La révision constitutionnelle visant l’abaissement du nombre de parlementaires est-elle un acte fort ou Bonapartiste ? Un exemple à méditer pour les pays africains qui réfléchissent à une évolution de leurs institutions.

La réduction du nombre de parlementaires est l’une des mesures promises par Emmanuel Macron. La mesure est officiellement inscrite dans le projet de loi sur la réforme des institutions. Présentée au cours de l’été 2019 en Conseil des ministres par la garde des Sceaux, Nicole Belloubet, elle débouche sur une réduction de 25%, portant à 433 le nombre de députés et à 261 le nombre de sénateurs.

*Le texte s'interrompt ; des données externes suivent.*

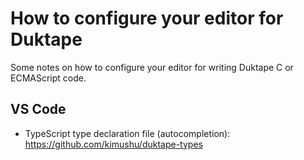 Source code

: # How to configure your editor for Duktape

Some notes on how to configure your editor for writing Duktape C or
ECMAScript code.

## VS Code

* TypeScript type declaration file (autocompletion): <https://github.com/kimushu/duktape-types>
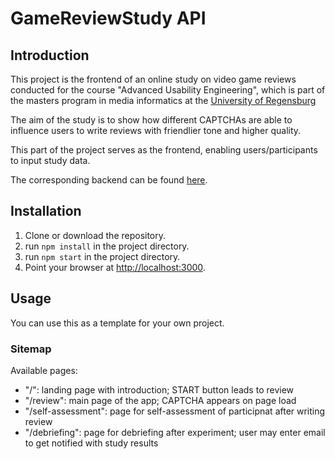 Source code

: # GameReviewStudy API

## Introduction

This project is the frontend of an online study on video game reviews conducted for the course "Advanced Usability Engineering", which is part of the masters program in media informatics at the [University of Regensburg](https://www.uni-regensburg.de/)

The aim of the study is to show how different CAPTCHAs are able to influence users to write reviews with friendlier tone and higher quality.

This part of the project serves as the frontend, enabling users/participants to input study data.

The corresponding backend can be found [here](https://github.com/JonasPuchinger/GameReviewStudy_API).

## Installation

1. Clone or download the repository.
2. run `npm install` in the project directory.
3. run `npm start` in the project directory.
4. Point your browser at [http://localhost:3000](http://localhost:3000).

## Usage

You can use this as a template for your own project.

### Sitemap

Available pages:

- "/": landing page with introduction; START button leads to review
- "/review": main page of the app; CAPTCHA appears on page load
- "/self-assessment": page for self-assessment of participnat after writing review
- "/debriefing": page for debriefing after experiment; user may enter email to get notified with study results
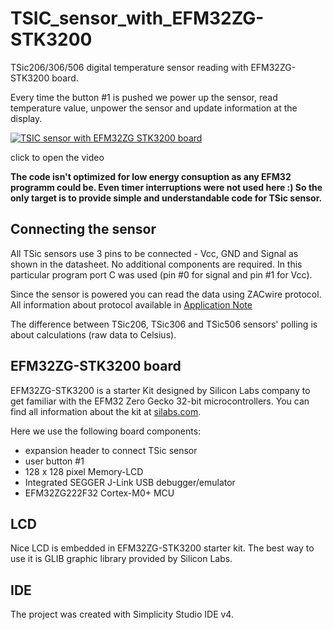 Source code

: # TSIC_sensor_with_EFM32ZG-STK3200

TSic206/306/506 digital temperature sensor reading with EFM32ZG-STK3200 board.

Every time the button #1 is pushed we power up the sensor, read temperature value, unpower the sensor and update information at the display.

[![TSIC sensor with EFM32ZG STK3200 board](https://habrastorage.org/web/838/4a1/51e/8384a151ec07408991a440436a250cd1.PNG)](https://youtu.be/Gf35uOftPwY "TSIC sensor with EFM32ZG STK3200 board")

click to open the video

<b>The code isn't optimized for low energy consuption as any EFM32 programm could be. Even timer interruptions were not used here :) 
So the only target is to provide simple and understandable code for TSic sensor.</b>

## Connecting the sensor

All TSic sensors use 3 pins to be connected - Vcc, GND and Signal as shown in the datasheet. No additional components are required. 
In this particular program port C was used (pin #0 for signal and pin #1 for Vcc).

Since the sensor is powered you can read the data using ZACwire protocol. All information about protocol available in [Application Note](https://www.ist-ag.com/sites/default/files/ATTSic_E.pdf)

The difference between TSic206, TSic306 and TSic506 sensors' polling is about calculations (raw data to Celsius).

## EFM32ZG-STK3200 board

EFM32ZG-STK3200 is a starter Kit designed by Silicon Labs company to get familiar with the EFM32 Zero Gecko 32-bit microcontrollers. 
You can find all information about the kit at [silabs.com](http://www.silabs.com/products/development-tools/mcu/32-bit/efm32-zero-gecko-starter-kit).

Here we use the following board components: 
* expansion header to connect TSic sensor
* user button #1
* 128 x 128 pixel Memory-LCD
* Integrated SEGGER J-Link USB debugger/emulator
* EFM32ZG222F32 Cortex-M0+ MCU

## LCD

Nice LCD is embedded in EFM32ZG-STK3200 starter kit. The best way to use it is GLIB graphic library provided by Silicon Labs.

## IDE

The project was created with Simplicity Studio IDE v4.
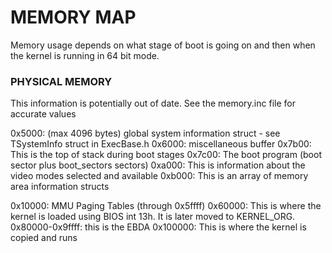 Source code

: # MEMORY MAP

Memory usage depends on what stage of boot is going on and then when the kernel is running in 64 bit mode.

### PHYSICAL MEMORY

This information is potentially out of date.  See the memory.inc file for accurate values

0x5000: (max 4096 bytes) global system information struct - see TSystemInfo struct in ExecBase.h
0x6000: miscellaneous buffer
0x7b00: This is the top of stack during boot stages
0x7c00: The boot program (boot sector plus boot_sectors sectors)
0xa000: This is information about the video modes selected and available
0xb000: This is an array of memory area information structs

0x10000: MMU Paging Tables (through 0x5ffff)
0x60000: This is where the kernel is loaded using BIOS int 13h.  It is later moved to KERNEL_ORG.
0x80000-0x9ffff: this is the EBDA
0x100000: This is where the kernel is copied and runs
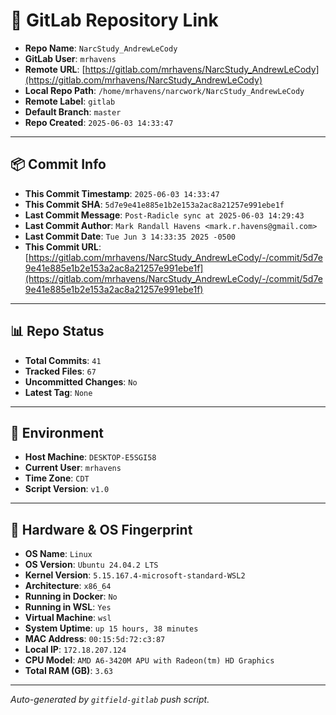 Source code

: # 🔗 GitLab Repository Link

- **Repo Name**: `NarcStudy_AndrewLeCody`
- **GitLab User**: `mrhavens`
- **Remote URL**: [https://gitlab.com/mrhavens/NarcStudy_AndrewLeCody](https://gitlab.com/mrhavens/NarcStudy_AndrewLeCody)
- **Local Repo Path**: `/home/mrhavens/narcwork/NarcStudy_AndrewLeCody`
- **Remote Label**: `gitlab`
- **Default Branch**: `master`
- **Repo Created**: `2025-06-03 14:33:47`

---

## 📦 Commit Info

- **This Commit Timestamp**: `2025-06-03 14:33:47`
- **This Commit SHA**: `5d7e9e41e885e1b2e153a2ac8a21257e991ebe1f`
- **Last Commit Message**: `Post-Radicle sync at 2025-06-03 14:29:43`
- **Last Commit Author**: `Mark Randall Havens <mark.r.havens@gmail.com>`
- **Last Commit Date**: `Tue Jun 3 14:33:35 2025 -0500`
- **This Commit URL**: [https://gitlab.com/mrhavens/NarcStudy_AndrewLeCody/-/commit/5d7e9e41e885e1b2e153a2ac8a21257e991ebe1f](https://gitlab.com/mrhavens/NarcStudy_AndrewLeCody/-/commit/5d7e9e41e885e1b2e153a2ac8a21257e991ebe1f)

---

## 📊 Repo Status

- **Total Commits**: `41`
- **Tracked Files**: `67`
- **Uncommitted Changes**: `No`
- **Latest Tag**: `None`

---

## 🧽 Environment

- **Host Machine**: `DESKTOP-E5SGI58`
- **Current User**: `mrhavens`
- **Time Zone**: `CDT`
- **Script Version**: `v1.0`

---

## 🧬 Hardware & OS Fingerprint

- **OS Name**: `Linux`
- **OS Version**: `Ubuntu 24.04.2 LTS`
- **Kernel Version**: `5.15.167.4-microsoft-standard-WSL2`
- **Architecture**: `x86_64`
- **Running in Docker**: `No`
- **Running in WSL**: `Yes`
- **Virtual Machine**: `wsl`
- **System Uptime**: `up 15 hours, 38 minutes`
- **MAC Address**: `00:15:5d:72:c3:87`
- **Local IP**: `172.18.207.124`
- **CPU Model**: `AMD A6-3420M APU with Radeon(tm) HD Graphics`
- **Total RAM (GB)**: `3.63`

---

_Auto-generated by `gitfield-gitlab` push script._
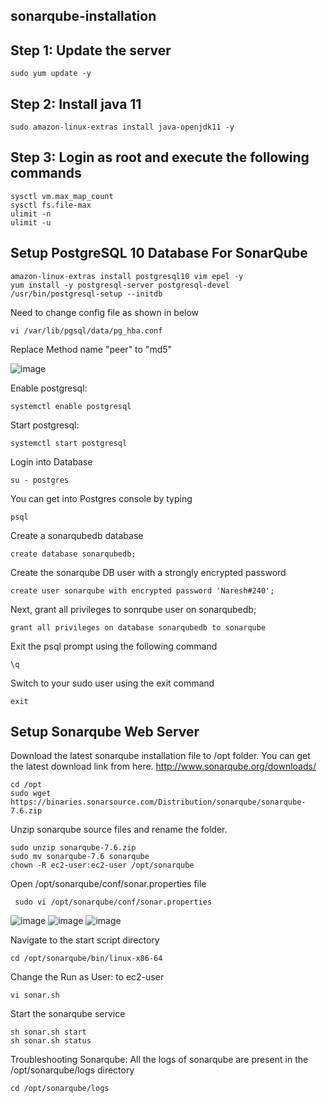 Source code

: ## sonarqube-installation

## Step 1: Update the server
    sudo yum update -y
## Step 2: Install java 11
    sudo amazon-linux-extras install java-openjdk11 -y
## Step 3: Login as root and execute the following commands
    sysctl vm.max_map_count
    sysctl fs.file-max
    ulimit -n
    ulimit -u
## Setup PostgreSQL 10 Database For SonarQube
    amazon-linux-extras install postgresql10 vim epel -y
    yum install -y postgresql-server postgresql-devel
    /usr/bin/postgresql-setup --initdb
Need to change config file as shown in below
    
    vi /var/lib/pgsql/data/pg_hba.conf
Replace Method name "peer" to "md5"

![image](https://user-images.githubusercontent.com/68885738/90953619-aef2f800-e48a-11ea-9b50-489183e9b0c1.png)

Enable  postgresql:
    
    systemctl enable postgresql
Start postgresql:

    systemctl start postgresql

Login into Database
	  
    su - postgres
You can get into Postgres console by typing
	  
    psql
Create a sonarqubedb database
	  
    create database sonarqubedb;
Create the sonarqube DB user with a strongly encrypted password
	  
    create user sonarqube with encrypted password 'Naresh#240';
Next, grant all privileges to sonrqube user on sonarqubedb;
	  
    grant all privileges on database sonarqubedb to sonarqube
Exit the psql prompt using the following command
	  
    \q
Switch to your sudo user using the exit command
	  
    exit

## Setup Sonarqube Web Server
Download the latest sonarqube installation file to /opt folder. You can get the latest download link from here. http://www.sonarqube.org/downloads/
	
    cd /opt
    sudo wget https://binaries.sonarsource.com/Distribution/sonarqube/sonarqube-7.6.zip
	
Unzip sonarqube source files and rename the folder.
	
    sudo unzip sonarqube-7.6.zip
    sudo mv sonarqube-7.6 sonarqube
    chown -R ec2-user:ec2-user /opt/sonarqube
	
Open /opt/sonarqube/conf/sonar.properties file
	
     sudo vi /opt/sonarqube/conf/sonar.properties
![image](https://user-images.githubusercontent.com/68885738/90953687-7acc0700-e48b-11ea-94f9-4b32f8f170b0.png)
![image](https://user-images.githubusercontent.com/68885738/90953736-c1b9fc80-e48b-11ea-88f9-2629c85fdf56.png)
![image](https://user-images.githubusercontent.com/68885738/90953772-05146b00-e48c-11ea-8dab-143be09d878b.png)

Navigate to the start script directory
	
    cd /opt/sonarqube/bin/linux-x86-64
Change the Run as User: to ec2-user
	  
    vi sonar.sh
Start the sonarqube service
	
    sh sonar.sh start
    sh sonar.sh status
Troubleshooting Sonarqube:
All the logs of sonarqube are present in the /opt/sonarqube/logs directory
	
    cd /opt/sonarqube/logs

La loi organique implique la suppression de 144 postes de députés et 87 postes de sénateurs, soit approximativement 87 millions d’euros d’économies par an pour l’État.
En période de disette, l’argument n’est pas. Ayant dit cela, on peut se questionner sur les effets de levier sur la démocratie dans l’état actuel de la réforme.

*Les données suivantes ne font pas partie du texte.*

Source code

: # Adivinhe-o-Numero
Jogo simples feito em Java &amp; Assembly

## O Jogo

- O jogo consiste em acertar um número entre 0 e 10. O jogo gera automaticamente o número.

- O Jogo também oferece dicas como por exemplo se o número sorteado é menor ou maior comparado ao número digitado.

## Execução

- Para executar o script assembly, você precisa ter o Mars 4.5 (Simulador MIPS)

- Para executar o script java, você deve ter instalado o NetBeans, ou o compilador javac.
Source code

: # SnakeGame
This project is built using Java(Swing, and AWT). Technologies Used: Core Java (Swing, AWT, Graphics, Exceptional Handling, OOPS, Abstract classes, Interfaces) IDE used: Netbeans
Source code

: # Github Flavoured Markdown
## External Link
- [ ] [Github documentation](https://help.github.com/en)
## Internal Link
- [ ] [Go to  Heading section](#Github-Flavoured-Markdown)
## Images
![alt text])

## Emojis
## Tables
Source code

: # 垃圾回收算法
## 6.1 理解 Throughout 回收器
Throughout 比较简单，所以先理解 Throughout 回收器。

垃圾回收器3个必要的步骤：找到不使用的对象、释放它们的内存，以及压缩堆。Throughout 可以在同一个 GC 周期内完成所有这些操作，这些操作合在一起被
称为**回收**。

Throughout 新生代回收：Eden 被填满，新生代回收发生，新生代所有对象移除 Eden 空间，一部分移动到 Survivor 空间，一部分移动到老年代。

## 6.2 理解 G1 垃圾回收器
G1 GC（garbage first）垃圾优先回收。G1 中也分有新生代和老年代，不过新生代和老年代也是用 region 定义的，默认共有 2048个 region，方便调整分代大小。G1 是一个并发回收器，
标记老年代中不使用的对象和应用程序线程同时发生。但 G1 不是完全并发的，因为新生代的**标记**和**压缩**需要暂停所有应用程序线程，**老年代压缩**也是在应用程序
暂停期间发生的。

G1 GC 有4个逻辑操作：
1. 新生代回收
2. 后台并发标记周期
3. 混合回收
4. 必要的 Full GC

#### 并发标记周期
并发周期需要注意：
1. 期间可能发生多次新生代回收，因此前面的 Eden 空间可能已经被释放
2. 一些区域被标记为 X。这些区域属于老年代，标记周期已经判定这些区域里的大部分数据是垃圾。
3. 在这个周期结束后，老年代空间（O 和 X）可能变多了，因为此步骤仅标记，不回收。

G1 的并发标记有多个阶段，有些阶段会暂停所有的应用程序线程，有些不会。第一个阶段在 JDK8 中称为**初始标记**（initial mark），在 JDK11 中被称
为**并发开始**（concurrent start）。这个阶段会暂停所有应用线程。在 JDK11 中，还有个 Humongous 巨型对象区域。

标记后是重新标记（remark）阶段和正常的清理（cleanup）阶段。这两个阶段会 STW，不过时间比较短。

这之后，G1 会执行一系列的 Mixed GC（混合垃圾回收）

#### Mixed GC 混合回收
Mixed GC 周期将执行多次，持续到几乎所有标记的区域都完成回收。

Le 3 juillet 2017 à Versailles, dans son discours prononcé devant le Parlement réuni en Congrès, Emmanuel Macron émettait l’idée d’une réduction d’un tiers du nombre de sénateurs et de députés. Ainsi donc, l’Assemblée nationale devait passer de 577 à 348, le Sénat de 285 à 232 sénateurs.

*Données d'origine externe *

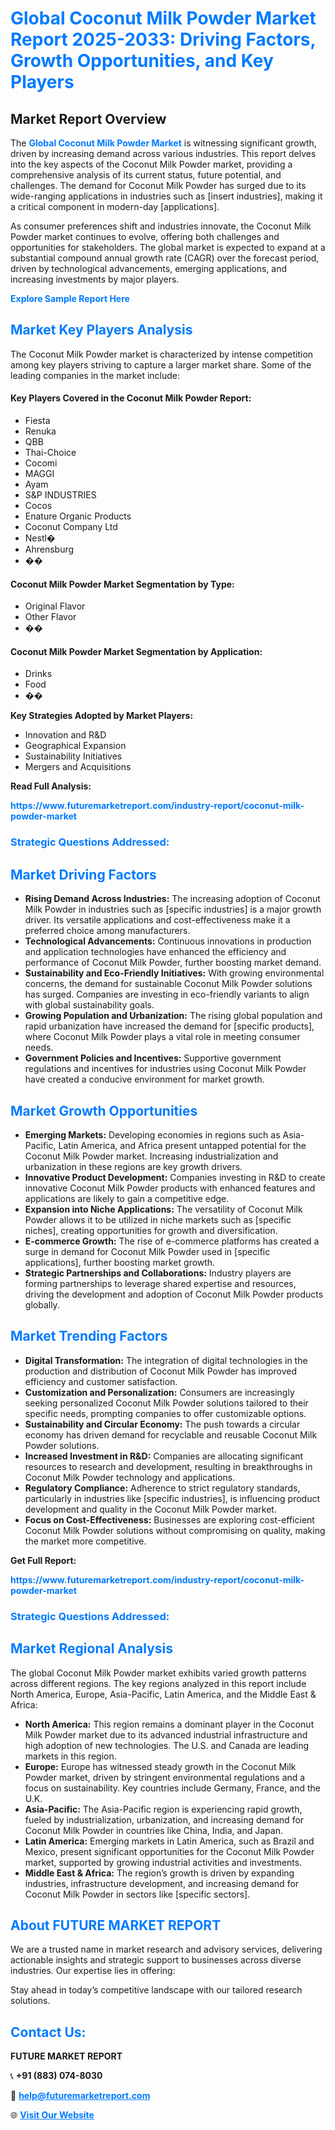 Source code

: <h1 style="color: #007BFF;">Global Coconut Milk Powder Market Report 2025-2033: Driving Factors, Growth Opportunities, and Key Players</h1>

<section id="overview">
<h2>Market Report Overview</h2>
<p>The <a href="https://www.futuremarketreport.com/industry-report/coconut-milk-powder-market" style="color: #007BFF; text-decoration: none;"><strong>Global Coconut Milk Powder Market</strong></a> is witnessing significant growth, driven by increasing demand across various industries. This report delves into the key aspects of the Coconut Milk Powder market, providing a comprehensive analysis of its current status, future potential, and challenges. The demand for Coconut Milk Powder has surged due to its wide-ranging applications in industries such as [insert industries], making it a critical component in modern-day [applications].</p>
<p>As consumer preferences shift and industries innovate, the Coconut Milk Powder market continues to evolve, offering both challenges and opportunities for stakeholders. The global market is expected to expand at a substantial compound annual growth rate (CAGR) over the forecast period, driven by technological advancements, emerging applications, and increasing investments by major players.</p>
</section>

<section id="overview">
<p><a href="https://www.futuremarketreport.com/request-sample/reportId=107504" style="color: #007BFF; text-decoration: none;"><strong>Explore Sample Report Here</strong></a></p>
</section>

<section id="key-players">
<h2 style="color: #007BFF;">Market Key Players Analysis</h2>
<p>The Coconut Milk Powder market is characterized by intense competition among key players striving to capture a larger market share. Some of the leading companies in the market include:</p>
<h4>Key Players Covered in the Coconut Milk Powder Report:</h4>
<ul><li>Fiesta</li><li>Renuka</li><li>QBB</li><li>Thai-Choice</li><li>Cocomi</li><li>MAGGI</li><li>Ayam</li><li>S&amp;P INDUSTRIES</li><li>Cocos</li><li>Enature Organic Products</li><li>Coconut Company Ltd</li><li>Nestl�</li><li>Ahrensburg</li><li>��</li></ul>
<h4>Coconut Milk Powder Market Segmentation by Type:</h4>
<ul><li>Original Flavor</li><li>Other Flavor</li><li>��</li></ul>

<h4>Coconut Milk Powder Market Segmentation by Application:</h4>
<ul><li>Drinks</li><li>Food</li><li>��</li></ul>
<p><strong>Key Strategies Adopted by Market Players:</strong></p>
<ul>
<li>Innovation and R&D</li>
<li>Geographical Expansion</li>
<li>Sustainability Initiatives</li>
<li>Mergers and Acquisitions</li>
</ul>
</section>

<section>
<p><strong>Read Full Analysis: </strong></p><a href="https://www.futuremarketreport.com/industry-report/coconut-milk-powder-market" style="color: #007BFF; text-decoration: none;"><strong>https://www.futuremarketreport.com/industry-report/coconut-milk-powder-market</strong></a>
<h3 style="color: #007BFF;">Strategic Questions Addressed:</h3>
</section>

<section id="driving-factors">
<h2 style="color: #007BFF;">Market Driving Factors</h2>
<ul>
<li><strong>Rising Demand Across Industries:</strong> The increasing adoption of Coconut Milk Powder in industries such as [specific industries] is a major growth driver. Its versatile applications and cost-effectiveness make it a preferred choice among manufacturers.</li>
<li><strong>Technological Advancements:</strong> Continuous innovations in production and application technologies have enhanced the efficiency and performance of Coconut Milk Powder, further boosting market demand.</li>
<li><strong>Sustainability and Eco-Friendly Initiatives:</strong> With growing environmental concerns, the demand for sustainable Coconut Milk Powder solutions has surged. Companies are investing in eco-friendly variants to align with global sustainability goals.</li>
<li><strong>Growing Population and Urbanization:</strong> The rising global population and rapid urbanization have increased the demand for [specific products], where Coconut Milk Powder plays a vital role in meeting consumer needs.</li>
<li><strong>Government Policies and Incentives:</strong> Supportive government regulations and incentives for industries using Coconut Milk Powder have created a conducive environment for market growth.</li>
</ul>
</section>

<section id="growth-opportunities">
<h2 style="color: #007BFF;">Market Growth Opportunities</h2>
<ul>
<li><strong>Emerging Markets:</strong> Developing economies in regions such as Asia-Pacific, Latin America, and Africa present untapped potential for the Coconut Milk Powder market. Increasing industrialization and urbanization in these regions are key growth drivers.</li>
<li><strong>Innovative Product Development:</strong> Companies investing in R&D to create innovative Coconut Milk Powder products with enhanced features and applications are likely to gain a competitive edge.</li>
<li><strong>Expansion into Niche Applications:</strong> The versatility of Coconut Milk Powder allows it to be utilized in niche markets such as [specific niches], creating opportunities for growth and diversification.</li>
<li><strong>E-commerce Growth:</strong> The rise of e-commerce platforms has created a surge in demand for Coconut Milk Powder used in [specific applications], further boosting market growth.</li>
<li><strong>Strategic Partnerships and Collaborations:</strong> Industry players are forming partnerships to leverage shared expertise and resources, driving the development and adoption of Coconut Milk Powder products globally.</li>
</ul>
</section>

<section id="trending-factors">
<h2 style="color: #007BFF;">Market Trending Factors</h2>
<ul>
<li><strong>Digital Transformation:</strong> The integration of digital technologies in the production and distribution of Coconut Milk Powder has improved efficiency and customer satisfaction.</li>
<li><strong>Customization and Personalization:</strong> Consumers are increasingly seeking personalized Coconut Milk Powder solutions tailored to their specific needs, prompting companies to offer customizable options.</li>
<li><strong>Sustainability and Circular Economy:</strong> The push towards a circular economy has driven demand for recyclable and reusable Coconut Milk Powder solutions.</li>
<li><strong>Increased Investment in R&D:</strong> Companies are allocating significant resources to research and development, resulting in breakthroughs in Coconut Milk Powder technology and applications.</li>
<li><strong>Regulatory Compliance:</strong> Adherence to strict regulatory standards, particularly in industries like [specific industries], is influencing product development and quality in the Coconut Milk Powder market.</li>
<li><strong>Focus on Cost-Effectiveness:</strong> Businesses are exploring cost-efficient Coconut Milk Powder solutions without compromising on quality, making the market more competitive.</li>
</ul>
</section>

<section>
<p><strong>Get Full Report: </strong></p><a href="https://www.futuremarketreport.com/industry-report/coconut-milk-powder-market" style="color: #007BFF; text-decoration: none;"><strong>https://www.futuremarketreport.com/industry-report/coconut-milk-powder-market</strong></a>
<h3 style="color: #007BFF;">Strategic Questions Addressed:</h3>
</section>


<section id="regional-analysis">
<h2 style="color: #007BFF;">Market Regional Analysis</h2>
<p>The global Coconut Milk Powder market exhibits varied growth patterns across different regions. The key regions analyzed in this report include North America, Europe, Asia-Pacific, Latin America, and the Middle East & Africa:</p>
<ul>
<li><strong>North America:</strong> This region remains a dominant player in the Coconut Milk Powder market due to its advanced industrial infrastructure and high adoption of new technologies. The U.S. and Canada are leading markets in this region.</li>
<li><strong>Europe:</strong> Europe has witnessed steady growth in the Coconut Milk Powder market, driven by stringent environmental regulations and a focus on sustainability. Key countries include Germany, France, and the U.K.</li>
<li><strong>Asia-Pacific:</strong> The Asia-Pacific region is experiencing rapid growth, fueled by industrialization, urbanization, and increasing demand for Coconut Milk Powder in countries like China, India, and Japan.</li>
<li><strong>Latin America:</strong> Emerging markets in Latin America, such as Brazil and Mexico, present significant opportunities for the Coconut Milk Powder market, supported by growing industrial activities and investments.</li>
<li><strong>Middle East & Africa:</strong> The region’s growth is driven by expanding industries, infrastructure development, and increasing demand for Coconut Milk Powder in sectors like [specific sectors].</li>
</ul>
</section>

<footer>
<h2 style="color: #007BFF;">About FUTURE MARKET REPORT</h2>
<p>We are a trusted name in market research and advisory services, delivering actionable insights and strategic support to businesses across diverse industries. Our expertise lies in offering:</p>

<p>Stay ahead in today’s competitive landscape with our tailored research solutions.</p>

<h2 style="color: #007BFF;">Contact Us:</h2>
<p><strong>FUTURE MARKET REPORT</strong></p>
<p>📞 <strong>+91 (883) 074-8030</strong></p>
<p>📧 <strong><a href="mailto:help@futuremarketreport.com" style="color: #007BFF;">help@futuremarketreport.com</a></strong></p>
<p>🌐 <strong><a href="https://www.futuremarketreport.com/" style="color: #007BFF;">Visit Our Website</a></strong></p>
</footer>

Cependant, le projet de loi organique de la garde des Sceaux est plus nuancé (433 députés et 261 sénateurs). Début janvier 2018, François de Rugy a émis l’idée d’une réduction légèrement rabotée, faisant passer les effectifs à 403 députés et 244 sénateurs.

En dépit du fait que des élus de l’opposition estiment que la mesure conduirait à un éloignement des représentants des Français, force et de constater qu’un récent sondage BFMTV montre que 8 Français sur 10 approuvent la mesure (« Sondage : près de 8 Français sur 10 pour une diminution du nombre de parlementaires », le 12 janvier 2018).
Contrairement à ce que l’on peut penser, la réduction du nombre de parlementaires ne nécessite pas d’amender la Constitution de sorte qu’une loi organique y suffirait.

La Constitution française de 1958 fait peu de cas du nombre de parlementaires. Ainsi, seul l’article 24 affiche un nombre « maximal » de représentants (577 députés et 348 sénateurs).

Une loi organique éviterait les discussions et les négociations avec la majorité des trois cinquièmes du Parlement, mesure qui est impérative pour une révision constitutionnelle. En revanche, le Gouvernement pourrait tout à fait avoir recours au référendum pour acquérir un soutien total, d’ores et déjà acquis, de la population au vu des derniers sondages d’opinions.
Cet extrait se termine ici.